On rappellera aussi combien l’écosystème legaltech est hybride car il est constitué, nativement, d’acteurs tant privés que publics, puisqu’il s’agit de diffuser l’information légale et réglementaire auprès des individus et des entreprises, de mettre en œuvre des politiques publiques autant que de permettre l’exercice de la justice. Non pas en termes de régulation ou de freins réglementaires mais bel et bien parce que les professionnels du droit eux-mêmes, publics et privés, se trouvent en position d’innover et d’initier des transformations.

Pour commencer, l’économie de l’innovation est dans son ensemble fortement soutenue par la puissance publique. La “Start-up Nation”, c’est très concrètement une politique volontariste de financements dédiés, où la Banque publique d’investissement et la Caisse des dépôts et consignations sont les opérateurs majeurs, et où la Direction numérique de l’État autant que le ministère des finances déploient des dispositifs inventifs et généreux pour soutenir l’écosystème dans son ensemble, sans parler des prêts garantis par l’État auxquels les start-up ont largement recouru pendant la pandémie. 

Au-delà, l’écosystème de l’innovation juridique s’organise aussi autour d’initiatives telles celles du regroupement de quelque 40 legaltechs au sein de France Digitale, de la constitution d’une filière Droit sur le modèle des comités stratégiques de filière au sein du Conseil national de l’industrie, ou encore d’événements fédérateurs comme le Village de la legaltech, désormais intitulé Rendez-vous des transformations du droit, co-organisé par Village de la justice et Open Law* Le droit ouvert.

Impact de l’innovation publique

L’État lui-même est très offensif dans sa stratégie d’innovation, se fondant sur une vision posée il y a maintenant plus de dix ans et qui depuis s’est déployée de façon agile.

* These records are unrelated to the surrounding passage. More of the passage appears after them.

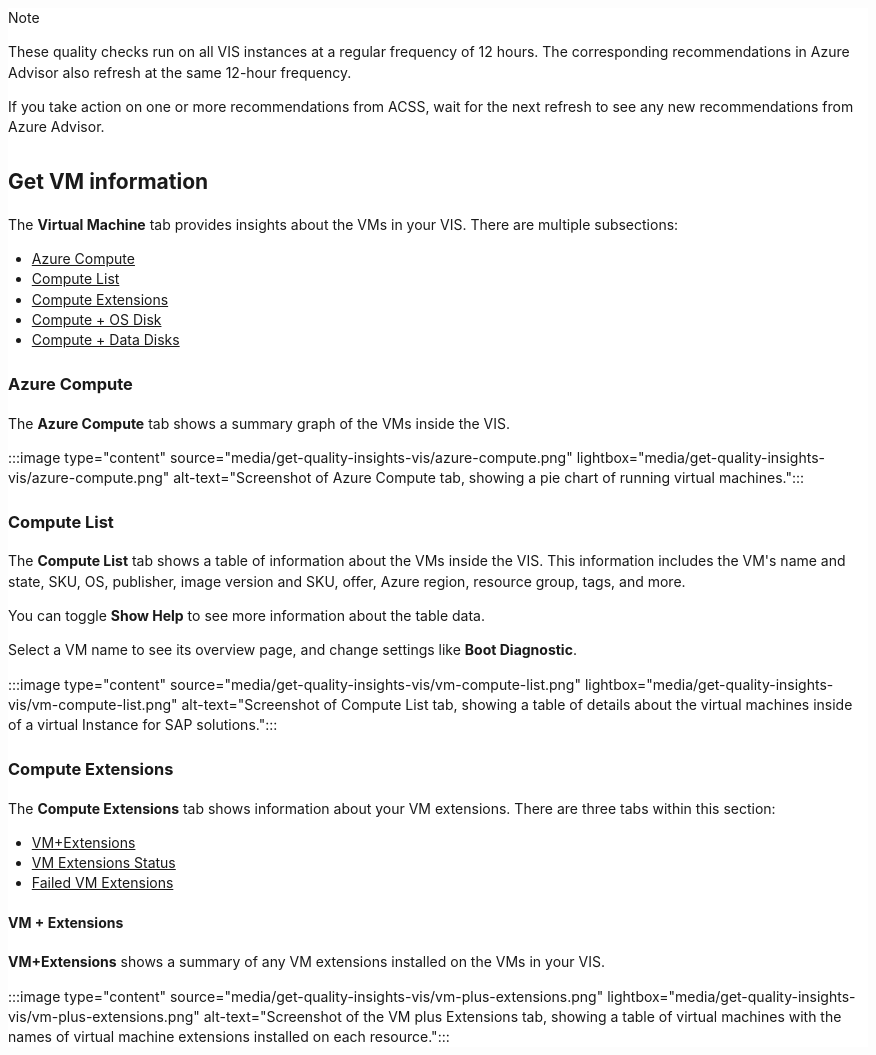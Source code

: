 
> [!NOTE]
> These quality checks run on all VIS instances at a regular frequency of 12 hours. The corresponding recommendations in Azure Advisor also refresh at the same 12-hour frequency.

If you take action on one or more recommendations from ACSS, wait for the next refresh to see any new recommendations from Azure Advisor.

## Get VM information

The **Virtual Machine** tab provides insights about the VMs in your VIS. There are multiple subsections:

- [Azure Compute](#azure-compute)
- [Compute List](#compute-list)
- [Compute Extensions](#compute-extensions)
- [Compute + OS Disk](#compute--os-disk)
- [Compute + Data Disks](#compute--data-disks)

### Azure Compute

The **Azure Compute** tab shows a summary graph of the VMs inside the VIS. 

:::image type="content" source="media/get-quality-insights-vis/azure-compute.png" lightbox="media/get-quality-insights-vis/azure-compute.png" alt-text="Screenshot of Azure Compute tab, showing a pie chart of running virtual machines.":::

### Compute List

The **Compute List** tab shows a table of information about the VMs inside the VIS. This information includes the VM's name and state, SKU, OS, publisher, image version and SKU, offer, Azure region, resource group, tags, and more.

You can toggle **Show Help** to see more information about the table data. 

Select a VM name to see its overview page, and change settings like **Boot Diagnostic**.

:::image type="content" source="media/get-quality-insights-vis/vm-compute-list.png" lightbox="media/get-quality-insights-vis/vm-compute-list.png" alt-text="Screenshot of Compute List tab, showing a table of details about the virtual machines inside of a virtual Instance for SAP solutions.":::

### Compute Extensions

The **Compute Extensions** tab shows information about your VM extensions. There are three tabs within this section:

- [VM+Extensions](#vm--extensions)
- [VM Extensions Status](#vm-extensions-status)
- [Failed VM Extensions](#failed-vm-extensions)

#### VM + Extensions

**VM+Extensions** shows a summary of any VM extensions installed on the VMs in your VIS.

:::image type="content" source="media/get-quality-insights-vis/vm-plus-extensions.png" lightbox="media/get-quality-insights-vis/vm-plus-extensions.png" alt-text="Screenshot of the VM plus Extensions tab, showing a table of virtual machines with the names of virtual machine extensions installed on each resource.":::
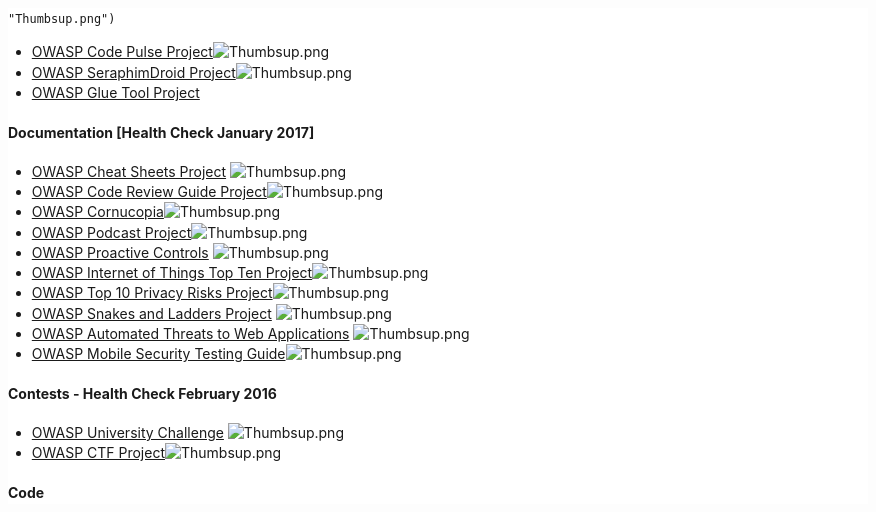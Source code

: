     "Thumbsup.png")
  - [OWASP Code Pulse
    Project](OWASP_Code_Pulse_Project "wikilink")![Thumbsup.png](Thumbsup.png
    "Thumbsup.png")
  - [OWASP SeraphimDroid
    Project](OWASP_SeraphimDroid_Project "wikilink")![Thumbsup.png](Thumbsup.png
    "Thumbsup.png")
  - [OWASP Glue Tool Project](OWASP_Glue_Tool_Project "wikilink")

#### Documentation \[Health Check January 2017\]

  - [OWASP Cheat Sheets Project](Cheat_Sheets "wikilink")
    ![Thumbsup.png](Thumbsup.png "Thumbsup.png")
  - [OWASP Code Review Guide
    Project](:Category:OWASP_Code_Review_Project "wikilink")![Thumbsup.png](Thumbsup.png
    "Thumbsup.png")
  - [OWASP
    Cornucopia](OWASP_Cornucopia "wikilink")![Thumbsup.png](Thumbsup.png
    "Thumbsup.png")
  - [OWASP Podcast
    Project](OWASP_Podcast "wikilink")![Thumbsup.png](Thumbsup.png
    "Thumbsup.png")
  - [OWASP Proactive Controls](OWASP_Proactive_Controls "wikilink")
    ![Thumbsup.png](Thumbsup.png "Thumbsup.png")
  - [OWASP Internet of Things Top Ten
    Project](OWASP_Internet_of_Things_Top_Ten_Project "wikilink")![Thumbsup.png](Thumbsup.png
    "Thumbsup.png")
  - [OWASP Top 10 Privacy Risks
    Project](OWASP_Top_10_Privacy_Risks_Project "wikilink")![Thumbsup.png](Thumbsup.png
    "Thumbsup.png")
  - [OWASP Snakes and Ladders
    Project](OWASP_Snakes_and_Ladders "wikilink")
    ![Thumbsup.png](Thumbsup.png "Thumbsup.png")
  - [OWASP Automated Threats to Web
    Applications](OWASP_Automated_Threats_to_Web_Applications "wikilink")
    ![Thumbsup.png](Thumbsup.png "Thumbsup.png")
  - [OWASP Mobile Security Testing
    Guide](OWASP_Mobile_Security_Testing_Guide "wikilink")![Thumbsup.png](Thumbsup.png
    "Thumbsup.png")

#### Contests - Health Check February 2016

  - [OWASP University Challenge](OWASP_University_Challenge "wikilink")
    ![Thumbsup.png](Thumbsup.png "Thumbsup.png")
  - [OWASP CTF
    Project](:Category:OWASP_CTF_Project "wikilink")![Thumbsup.png](Thumbsup.png
    "Thumbsup.png")

#### Code

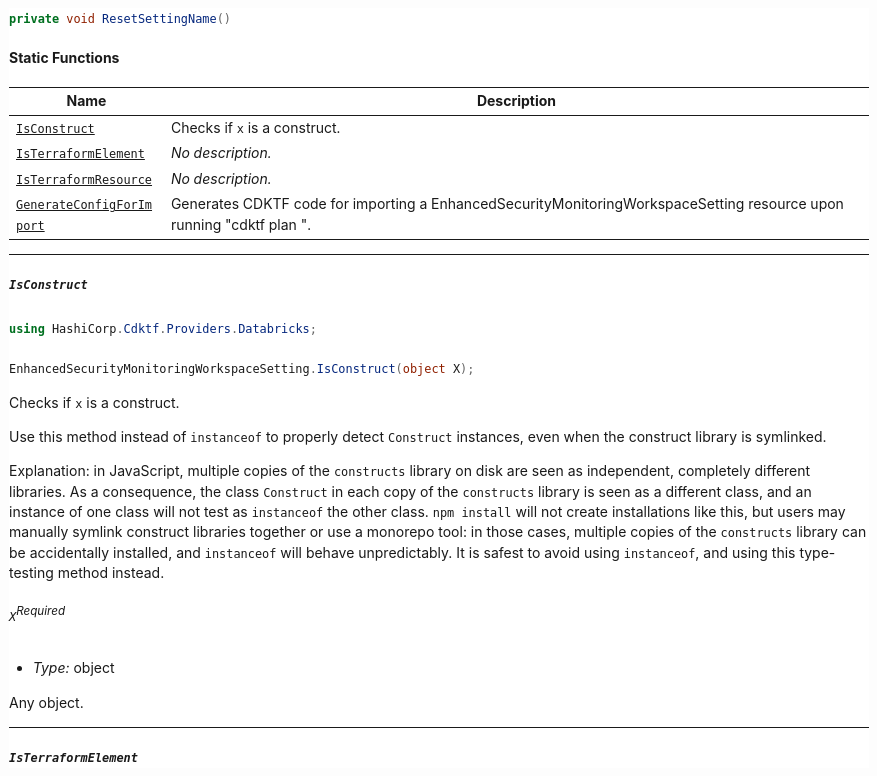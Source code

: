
 ```csharp
private void ResetSettingName()
```

#### Static Functions <a name="Static Functions" id="Static Functions"></a>

| **Name** | **Description** |
| --- | --- |
| <code><a href="#@cdktf/provider-databricks.enhancedSecurityMonitoringWorkspaceSetting.EnhancedSecurityMonitoringWorkspaceSetting.isConstruct">IsConstruct</a></code> | Checks if `x` is a construct. |
| <code><a href="#@cdktf/provider-databricks.enhancedSecurityMonitoringWorkspaceSetting.EnhancedSecurityMonitoringWorkspaceSetting.isTerraformElement">IsTerraformElement</a></code> | *No description.* |
| <code><a href="#@cdktf/provider-databricks.enhancedSecurityMonitoringWorkspaceSetting.EnhancedSecurityMonitoringWorkspaceSetting.isTerraformResource">IsTerraformResource</a></code> | *No description.* |
| <code><a href="#@cdktf/provider-databricks.enhancedSecurityMonitoringWorkspaceSetting.EnhancedSecurityMonitoringWorkspaceSetting.generateConfigForImport">GenerateConfigForImport</a></code> | Generates CDKTF code for importing a EnhancedSecurityMonitoringWorkspaceSetting resource upon running "cdktf plan <stack-name>". |

---

##### `IsConstruct` <a name="IsConstruct" id="@cdktf/provider-databricks.enhancedSecurityMonitoringWorkspaceSetting.EnhancedSecurityMonitoringWorkspaceSetting.isConstruct"></a>

```csharp
using HashiCorp.Cdktf.Providers.Databricks;

EnhancedSecurityMonitoringWorkspaceSetting.IsConstruct(object X);
```

Checks if `x` is a construct.

Use this method instead of `instanceof` to properly detect `Construct`
instances, even when the construct library is symlinked.

Explanation: in JavaScript, multiple copies of the `constructs` library on
disk are seen as independent, completely different libraries. As a
consequence, the class `Construct` in each copy of the `constructs` library
is seen as a different class, and an instance of one class will not test as
`instanceof` the other class. `npm install` will not create installations
like this, but users may manually symlink construct libraries together or
use a monorepo tool: in those cases, multiple copies of the `constructs`
library can be accidentally installed, and `instanceof` will behave
unpredictably. It is safest to avoid using `instanceof`, and using
this type-testing method instead.

###### `X`<sup>Required</sup> <a name="X" id="@cdktf/provider-databricks.enhancedSecurityMonitoringWorkspaceSetting.EnhancedSecurityMonitoringWorkspaceSetting.isConstruct.parameter.x"></a>

- *Type:* object

Any object.

---

##### `IsTerraformElement` <a name="IsTerraformElement" id="@cdktf/provider-databricks.enhancedSecurityMonitoringWorkspaceSetting.EnhancedSecurityMonitoringWorkspaceSetting.isTerraformElement"></a>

Les grands ministères ont internalisé des start-up d’État, soit des projets innovants nécessitant de s’émanciper des modèles classiques de la commande publique et des achats informatiques, ils ont créé leurs incubateurs (ex. du Code du travail numérique incubé au sein d’Etalab puis transféré dans l’incubateur des ministères sociaux). Ces initiatives sont pour beaucoup au niveau des bonnes pratiques du digital service (de l’expérience client aux méthodes et protocoles informatiques) et elles sont une concurrence frontale pour nombre de propositions apparaissant sur le marché legaltech.

Appropriation par les professions réglementées

Les avocats sont une part dynamique des entrepreneurs de la legaltech française. Après une courte période de sidération et de rejet, il sont désormais proactifs, inventent, cherchent des moyens de s’allier avec des acteurs technologiques, malgré les freins déontologiques et réglementaires. La régulation molle portée par des collectifs ou des instances ordinales elles-mêmes (chartes du CNB, ou d’Open Law* avec l’ADIJ) et surtout les aventures entrepreneuriales individuelles contribuent à faire bouger les lignes. Ainsi les incubateurs chez les avocats ou les huissiers, ou encore les modèles de marketplace chez les experts comptables se conjuguent ainsi avec une innovation bottom-up (initiée par la base) afin de dynamiser le secteur et ses principaux acteurs.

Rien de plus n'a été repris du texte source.